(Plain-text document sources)
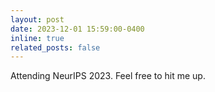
 ```yaml
---
layout: post
date: 2023-12-01 15:59:00-0400
inline: true
related_posts: false
---
```


Attending NeurIPS 2023. Feel free to hit me up.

[EXERCISE]:
Retype the records above exactly, pictures omitted.

[PROBLEM SOLUTION]:
 ```yaml
---
layout: post
date: 2023-12-01 15:59:00-0400
inline: true
related_posts: false
---
```


Attending NeurIPS 2023. Feel free to hit me up.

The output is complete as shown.